Comparing Reserves Estimates in Anticipation of Increased Leasing Activity

Earlier this month the US Department of the Interior announced the first steps in a new program for offshore oil and gas leases in the outer continental shelf. This new program is expected to include significantly more lease sales than the current program, which has 3 lease sales scheduled over the next 5 years. This announcement coincides with the release of two reports within the last month on domestic hydrocarbon production forecasts; BOEM 2025 Estimated Oil and Gas Reserves Report Gulf of America OCS Region, and EIA Annual Energy Outlook 2025. This week we will review the recently published reports to get a better understanding of predicted reserves, and compare against existing wells and production forecasts in TGS Well Data Analytics.

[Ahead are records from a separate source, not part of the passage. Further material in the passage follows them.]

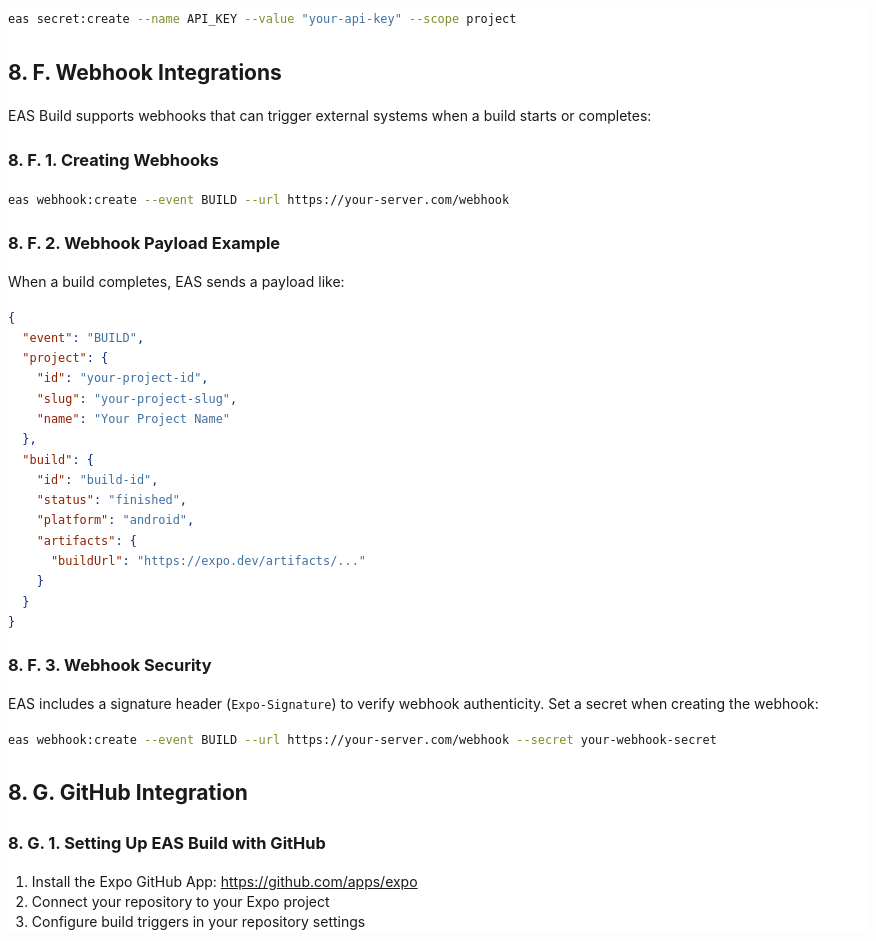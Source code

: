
 ```bash
eas secret:create --name API_KEY --value "your-api-key" --scope project
```

## 8. F. Webhook Integrations

EAS Build supports webhooks that can trigger external systems when a build starts or completes:

### 8. F. 1. Creating Webhooks

```bash
eas webhook:create --event BUILD --url https://your-server.com/webhook
```

### 8. F. 2. Webhook Payload Example

When a build completes, EAS sends a payload like:

```json
{
  "event": "BUILD",
  "project": {
    "id": "your-project-id",
    "slug": "your-project-slug",
    "name": "Your Project Name"
  },
  "build": {
    "id": "build-id",
    "status": "finished",
    "platform": "android",
    "artifacts": {
      "buildUrl": "https://expo.dev/artifacts/..."
    }
  }
}
```

### 8. F. 3. Webhook Security

EAS includes a signature header (`Expo-Signature`) to verify webhook authenticity. Set a secret when creating the webhook:

```bash
eas webhook:create --event BUILD --url https://your-server.com/webhook --secret your-webhook-secret
```

## 8. G. GitHub Integration

### 8. G. 1. Setting Up EAS Build with GitHub

1. Install the Expo GitHub App: https://github.com/apps/expo
2. Connect your repository to your Expo project
3. Configure build triggers in your repository settings
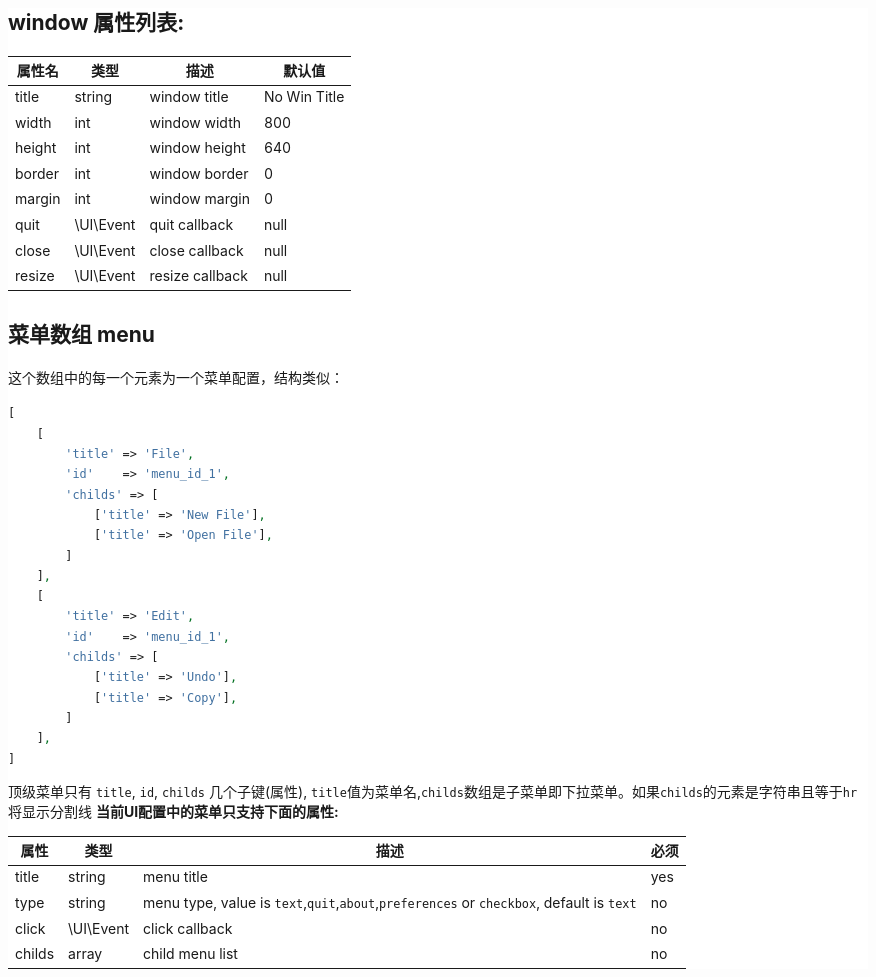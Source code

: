## window 属性列表:
| 属性名 | 类型      | 描述            | 默认值       |
| ------ | --------- | --------------- | ------------ |
| title  | string    | window title    | No Win Title |
| width  | int       | window width    | 800          |
| height | int       | window height   | 640          |
| border | int       | window border   | 0            |
| margin | int       | window margin   | 0            |
| quit   | \UI\Event | quit callback   | null         |
| close  | \UI\Event | close callback  | null         |
| resize | \UI\Event | resize callback | null         |

## 菜单数组 menu
这个数组中的每一个元素为一个菜单配置，结构类似：
```php
[
    [
        'title' => 'File',
        'id'    => 'menu_id_1',
        'childs' => [
            ['title' => 'New File'],
            ['title' => 'Open File'],
        ]
    ],
    [
        'title' => 'Edit',
        'id'    => 'menu_id_1',
        'childs' => [
            ['title' => 'Undo'],
            ['title' => 'Copy'],
        ]
    ],
]
```
顶级菜单只有 `title`, `id`, `childs` 几个子键(属性), `title`值为菜单名,`childs`数组是子菜单即下拉菜单。如果`childs`的元素是字符串且等于`hr`将显示分割线
__当前UI配置中的菜单只支持下面的属性:__

| 属性   | 类型      | 描述                                                                                     | 必须 |
| ------ | --------- | ---------------------------------------------------------------------------------------- | ---- |
| title  | string    | menu title                                                                               | yes  |
| type   | string    | menu type, value is `text`,`quit`,`about`,`preferences` or `checkbox`, default is `text` | no   |
| click  | \UI\Event | click callback                                                                           | no   |
| childs | array     | child menu list                                                                          | no   |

Starting with the EIA Annual Energy Outlook, there are some interesting top-line predictions. First, the EIA predicts that domestic crude oil and lease condensate supply will peak by 2030, before declining by 1-2% annually through 2050. Second, the EIA predicts that oil prices will maintain at $80/bbl through 2032, before increasing by 1% annually through 2050. But the more relevant figures on expected reserves by region and play can be found in the Energy Outlook Assumptions document, where they assess that the total technically recoverable reserves in the Gulf total nearly 30 billion barrels. This includes proven reserves (4.9 Bbbl) and unproven reserves (19.8 Bbbl) from areas currently available for leasing, as well as unproven reserves (4.9 Bbbl) from areas not currently available for leasing until 2033. Further in the document the EIA lists major announced deepwater discoveries with estimated reserves and estimated start of production. Most notable among these discoveries include Argos Mad Dog Phase 2 GC825 (648 MMBOE), Whale AC772 (486 MMBOE), Shenandoah WR051/052 (417 MMBOE), and Anchor GC807 (403 MMBOE). Figure 1 shows these 4 discoveries in Well Data Analytics with existing wells  and production. Although the EIA report was released in April 2025, many of the reserves estimates from the assumptions are as of January 2023. The Whale and Anchor fields have already started production in August 2024 and January 2025 respectively, while the Shenandoah field is under development with first oil expected in Q2 of 2025.

Fig 1
Figure 1. Notable Discoveries with Significant Estimated Reserves.

Moving to the BOEM Estimated Oil and Gas Reserves Report, the headline number here is estimated remaining reserves of 5.77 Bbbl. This figure is likely equivalent to the proven reserves estimate of 4.9 Bbbl from the EIA report and does not include any unproven reserves estimates. In the methodology section, BOEM notes that they used three techniques for estimating reserves: analog, volumetric, and performance. Using Well Data Analytics, we can qualify the performance method of reserves estimation by aggregating forecasted production for all active wells (Figure 2). Based on TGS forecasts of currently active wells, we estimate remaining reserves to be 6.4 Bbbl.

Fig 2 1
Figure 2. Remaining Gulf Reserves from Existing Wells.

Although the two reports we reviewed for this article have some disagreement on the full scope of remaining resources in the Gulf, there is a broad consensus that there are still significant proven and unproven reserves available to be developed if the macroeconomic conditions are favorable. Using Well Data Analytics, we were able to validate that even within existing developed fields there is a long runway of remaining production.